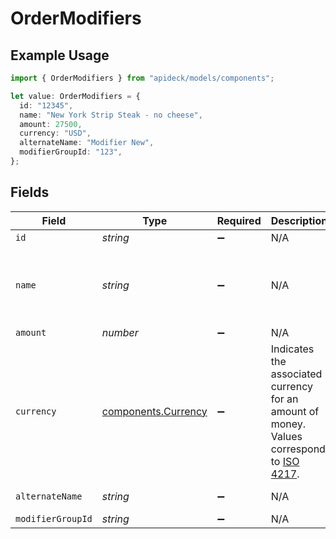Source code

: # OrderModifiers

## Example Usage

```typescript
import { OrderModifiers } from "apideck/models/components";

let value: OrderModifiers = {
  id: "12345",
  name: "New York Strip Steak - no cheese",
  amount: 27500,
  currency: "USD",
  alternateName: "Modifier New",
  modifierGroupId: "123",
};
```

## Fields

| Field                                                                                                                              | Type                                                                                                                               | Required                                                                                                                           | Description                                                                                                                        | Example                                                                                                                            |
| ---------------------------------------------------------------------------------------------------------------------------------- | ---------------------------------------------------------------------------------------------------------------------------------- | ---------------------------------------------------------------------------------------------------------------------------------- | ---------------------------------------------------------------------------------------------------------------------------------- | ---------------------------------------------------------------------------------------------------------------------------------- |
| `id`                                                                                                                               | *string*                                                                                                                           | :heavy_minus_sign:                                                                                                                 | N/A                                                                                                                                | 12345                                                                                                                              |
| `name`                                                                                                                             | *string*                                                                                                                           | :heavy_minus_sign:                                                                                                                 | N/A                                                                                                                                | New York Strip Steak - no cheese                                                                                                   |
| `amount`                                                                                                                           | *number*                                                                                                                           | :heavy_minus_sign:                                                                                                                 | N/A                                                                                                                                | 27500                                                                                                                              |
| `currency`                                                                                                                         | [components.Currency](../../models/components/currency.md)                                                                         | :heavy_minus_sign:                                                                                                                 | Indicates the associated currency for an amount of money. Values correspond to [ISO 4217](https://en.wikipedia.org/wiki/ISO_4217). | USD                                                                                                                                |
| `alternateName`                                                                                                                    | *string*                                                                                                                           | :heavy_minus_sign:                                                                                                                 | N/A                                                                                                                                | Modifier New                                                                                                                       |
| `modifierGroupId`                                                                                                                  | *string*                                                                                                                           | :heavy_minus_sign:                                                                                                                 | N/A                                                                                                                                | 123                                                                                                                                |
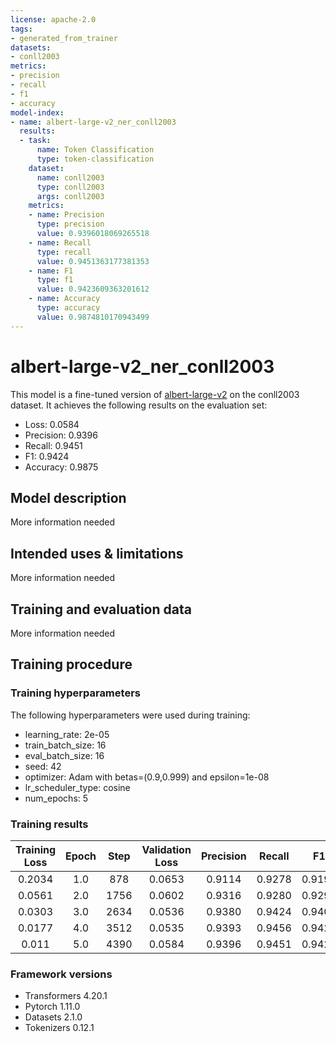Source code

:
 ```yaml
---
license: apache-2.0
tags:
- generated_from_trainer
datasets:
- conll2003
metrics:
- precision
- recall
- f1
- accuracy
model-index:
- name: albert-large-v2_ner_conll2003
  results:
  - task:
      name: Token Classification
      type: token-classification
    dataset:
      name: conll2003
      type: conll2003
      args: conll2003
    metrics:
    - name: Precision
      type: precision
      value: 0.9396018069265518
    - name: Recall
      type: recall
      value: 0.9451363177381353
    - name: F1
      type: f1
      value: 0.9423609363201612
    - name: Accuracy
      type: accuracy
      value: 0.9874810170943499
---
```


<!-- This model card has been generated automatically according to the information the Trainer had access to. You
should probably proofread and complete it, then remove this comment. -->

# albert-large-v2_ner_conll2003

This model is a fine-tuned version of [albert-large-v2](https://huggingface.co/albert-large-v2) on the conll2003 dataset.
It achieves the following results on the evaluation set:
- Loss: 0.0584
- Precision: 0.9396
- Recall: 0.9451
- F1: 0.9424
- Accuracy: 0.9875

## Model description

More information needed

## Intended uses & limitations

More information needed

## Training and evaluation data

More information needed

## Training procedure

### Training hyperparameters

The following hyperparameters were used during training:
- learning_rate: 2e-05
- train_batch_size: 16
- eval_batch_size: 16
- seed: 42
- optimizer: Adam with betas=(0.9,0.999) and epsilon=1e-08
- lr_scheduler_type: cosine
- num_epochs: 5

### Training results

| Training Loss | Epoch | Step | Validation Loss | Precision | Recall | F1     | Accuracy |
|:-------------:|:-----:|:----:|:---------------:|:---------:|:------:|:------:|:--------:|
| 0.2034        | 1.0   | 878  | 0.0653          | 0.9114    | 0.9278 | 0.9195 | 0.9837   |
| 0.0561        | 2.0   | 1756 | 0.0602          | 0.9316    | 0.9280 | 0.9298 | 0.9845   |
| 0.0303        | 3.0   | 2634 | 0.0536          | 0.9380    | 0.9424 | 0.9402 | 0.9872   |
| 0.0177        | 4.0   | 3512 | 0.0535          | 0.9393    | 0.9456 | 0.9425 | 0.9877   |
| 0.011         | 5.0   | 4390 | 0.0584          | 0.9396    | 0.9451 | 0.9424 | 0.9875   |


### Framework versions

- Transformers 4.20.1
- Pytorch 1.11.0
- Datasets 2.1.0
- Tokenizers 0.12.1
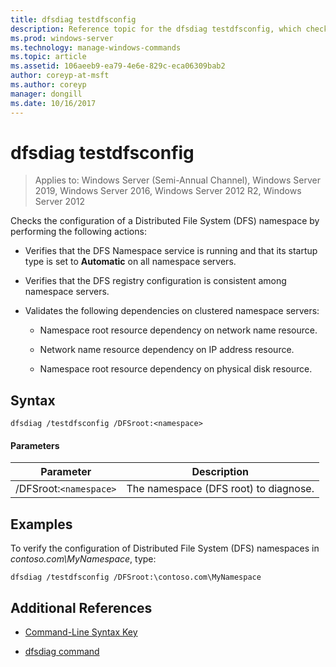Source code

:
 ```yaml
---
title: dfsdiag testdfsconfig
description: Reference topic for the dfsdiag testdfsconfig, which checks the configuration of a Distributed File System (DFS) namespace.
ms.prod: windows-server
ms.technology: manage-windows-commands
ms.topic: article
ms.assetid: 106aeeb9-ea79-4e6e-829c-eca06309bab2
author: coreyp-at-msft
ms.author: coreyp
manager: dongill
ms.date: 10/16/2017
---
```


# dfsdiag testdfsconfig

> Applies to: Windows Server (Semi-Annual Channel), Windows Server 2019, Windows Server 2016, Windows Server 2012 R2, Windows Server 2012

Checks the configuration of a Distributed File System (DFS) namespace by performing the following actions:

- Verifies that the DFS Namespace service is running and that its  startup type is set to **Automatic** on all namespace servers.

- Verifies that the DFS registry configuration is consistent among namespace servers.

- Validates the following dependencies on clustered namespace servers:

  - Namespace root resource dependency on network name resource.

  - Network name resource dependency on IP address resource.

  - Namespace root resource dependency on physical disk resource.

## Syntax

```
dfsdiag /testdfsconfig /DFSroot:<namespace>
```

#### Parameters

| Parameter | Description |
| --------- | ----------- |
| /DFSroot:`<namespace>` | The namespace (DFS root) to diagnose. |

## Examples

To verify the configuration of Distributed File System (DFS) namespaces in *contoso.com\MyNamespace*, type:

```
dfsdiag /testdfsconfig /DFSroot:\contoso.com\MyNamespace
```

## Additional References

- [Command-Line Syntax Key](command-line-syntax-key.md)

- [dfsdiag command](dfsdiag.md)
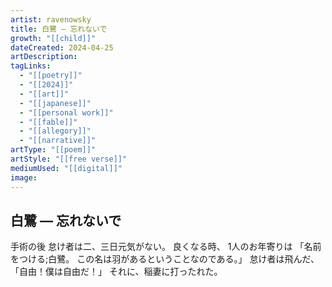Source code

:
 ```yaml
---
artist: ravenowsky
title: 白鷺 — 忘れないで
growth: "[[child]]"
dateCreated: 2024-04-25
artDescription:
tagLinks:
  - "[[poetry]]"
  - "[[2024]]"
  - "[[art]]"
  - "[[japanese]]"
  - "[[personal work]]"
  - "[[fable]]"
  - "[[allegory]]"
  - "[[narrative]]"
artType: "[[poem]]"
artStyle: "[[free verse]]"
mediumUsed: "[[digital]]"
image:
---
```

## 白鷺 — 忘れないで

手術の後
怠け者は二、三日元気がない。
良くなる時、
1人のお年寄りは
「名前をつける;白鷺。
この名は羽があるということなのである。」
怠け者は飛んだ、
「自由！僕は自由だ！」
それに、稲妻に打ったれた。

WORK ITEM: Please output every line of the listing as it stands, and omit its images.

EXERCISE ANSWER:
Source code

: # OrderModifiers

## Example Usage

```typescript
import { OrderModifiers } from "apideck/models/components";

let value: OrderModifiers = {
  id: "12345",
  name: "New York Strip Steak - no cheese",
  amount: 27500,
  currency: "USD",
  alternateName: "Modifier New",
  modifierGroupId: "123",
};
```

## Fields

| Field                                                                                                                              | Type                                                                                                                               | Required                                                                                                                           | Description                                                                                                                        | Example                                                                                                                            |
| ---------------------------------------------------------------------------------------------------------------------------------- | ---------------------------------------------------------------------------------------------------------------------------------- | ---------------------------------------------------------------------------------------------------------------------------------- | ---------------------------------------------------------------------------------------------------------------------------------- | ---------------------------------------------------------------------------------------------------------------------------------- |
| `id`                                                                                                                               | *string*                                                                                                                           | :heavy_minus_sign:                                                                                                                 | N/A                                                                                                                                | 12345                                                                                                                              |
| `name`                                                                                                                             | *string*                                                                                                                           | :heavy_minus_sign:                                                                                                                 | N/A                                                                                                                                | New York Strip Steak - no cheese                                                                                                   |
| `amount`                                                                                                                           | *number*                                                                                                                           | :heavy_minus_sign:                                                                                                                 | N/A                                                                                                                                | 27500                                                                                                                              |
| `currency`                                                                                                                         | [components.Currency](../../models/components/currency.md)                                                                         | :heavy_minus_sign:                                                                                                                 | Indicates the associated currency for an amount of money. Values correspond to [ISO 4217](https://en.wikipedia.org/wiki/ISO_4217). | USD                                                                                                                                |
| `alternateName`                                                                                                                    | *string*                                                                                                                           | :heavy_minus_sign:                                                                                                                 | N/A                                                                                                                                | Modifier New                                                                                                                       |
| `modifierGroupId`                                                                                                                  | *string*                                                                                                                           | :heavy_minus_sign:                                                                                                                 | N/A                                                                                                                                | 123                                                                                                                                |
Source code

:
 ```yaml
---
license: apache-2.0
tags:
- generated_from_trainer
datasets:
- conll2003
metrics:
- precision
- recall
- f1
- accuracy
model-index:
- name: albert-large-v2_ner_conll2003
  results:
  - task:
      name: Token Classification
      type: token-classification
    dataset:
      name: conll2003
      type: conll2003
      args: conll2003
    metrics:
    - name: Precision
      type: precision
      value: 0.9396018069265518
    - name: Recall
      type: recall
      value: 0.9451363177381353
    - name: F1
      type: f1
      value: 0.9423609363201612
    - name: Accuracy
      type: accuracy
      value: 0.9874810170943499
---
```


<!-- This model card has been generated automatically according to the information the Trainer had access to. You
should probably proofread and complete it, then remove this comment. -->

# albert-large-v2_ner_conll2003

This model is a fine-tuned version of [albert-large-v2](https://huggingface.co/albert-large-v2) on the conll2003 dataset.
It achieves the following results on the evaluation set:
- Loss: 0.0584
- Precision: 0.9396
- Recall: 0.9451
- F1: 0.9424
- Accuracy: 0.9875

## Model description

More information needed

## Intended uses & limitations

More information needed

## Training and evaluation data

More information needed

## Training procedure

### Training hyperparameters

The following hyperparameters were used during training:
- learning_rate: 2e-05
- train_batch_size: 16
- eval_batch_size: 16
- seed: 42
- optimizer: Adam with betas=(0.9,0.999) and epsilon=1e-08
- lr_scheduler_type: cosine
- num_epochs: 5

### Training results

| Training Loss | Epoch | Step | Validation Loss | Precision | Recall | F1     | Accuracy |
|:-------------:|:-----:|:----:|:---------------:|:---------:|:------:|:------:|:--------:|
| 0.2034        | 1.0   | 878  | 0.0653          | 0.9114    | 0.9278 | 0.9195 | 0.9837   |
| 0.0561        | 2.0   | 1756 | 0.0602          | 0.9316    | 0.9280 | 0.9298 | 0.9845   |
| 0.0303        | 3.0   | 2634 | 0.0536          | 0.9380    | 0.9424 | 0.9402 | 0.9872   |
| 0.0177        | 4.0   | 3512 | 0.0535          | 0.9393    | 0.9456 | 0.9425 | 0.9877   |
| 0.011         | 5.0   | 4390 | 0.0584          | 0.9396    | 0.9451 | 0.9424 | 0.9875   |


### Framework versions

- Transformers 4.20.1
- Pytorch 1.11.0
- Datasets 2.1.0
- Tokenizers 0.12.1
Source code

:
 ```yaml
---
title: dfsdiag testdfsconfig
description: Reference topic for the dfsdiag testdfsconfig, which checks the configuration of a Distributed File System (DFS) namespace.
ms.prod: windows-server
ms.technology: manage-windows-commands
ms.topic: article
ms.assetid: 106aeeb9-ea79-4e6e-829c-eca06309bab2
author: coreyp-at-msft
ms.author: coreyp
manager: dongill
ms.date: 10/16/2017
---
```


# dfsdiag testdfsconfig

> Applies to: Windows Server (Semi-Annual Channel), Windows Server 2019, Windows Server 2016, Windows Server 2012 R2, Windows Server 2012

Checks the configuration of a Distributed File System (DFS) namespace by performing the following actions:

- Verifies that the DFS Namespace service is running and that its  startup type is set to **Automatic** on all namespace servers.

- Verifies that the DFS registry configuration is consistent among namespace servers.

- Validates the following dependencies on clustered namespace servers:

  - Namespace root resource dependency on network name resource.

  - Network name resource dependency on IP address resource.

  - Namespace root resource dependency on physical disk resource.

## Syntax

```
dfsdiag /testdfsconfig /DFSroot:<namespace>
```

#### Parameters

| Parameter | Description |
| --------- | ----------- |
| /DFSroot:`<namespace>` | The namespace (DFS root) to diagnose. |

## Examples

To verify the configuration of Distributed File System (DFS) namespaces in *contoso.com\MyNamespace*, type:

```
dfsdiag /testdfsconfig /DFSroot:\contoso.com\MyNamespace
```

## Additional References

- [Command-Line Syntax Key](command-line-syntax-key.md)

- [dfsdiag command](dfsdiag.md)
Source code

:
 ```yaml
---
artist: ravenowsky
title: 白鷺 — 忘れないで
growth: "[[child]]"
dateCreated: 2024-04-25
artDescription:
tagLinks:
  - "[[poetry]]"
  - "[[2024]]"
  - "[[art]]"
  - "[[japanese]]"
  - "[[personal work]]"
  - "[[fable]]"
  - "[[allegory]]"
  - "[[narrative]]"
artType: "[[poem]]"
artStyle: "[[free verse]]"
mediumUsed: "[[digital]]"
image:
---
```

## 白鷺 — 忘れないで

手術の後
怠け者は二、三日元気がない。
良くなる時、
1人のお年寄りは
「名前をつける;白鷺。
この名は羽があるということなのである。」
怠け者は飛んだ、
「自由！僕は自由だ！」
それに、稲妻に打ったれた。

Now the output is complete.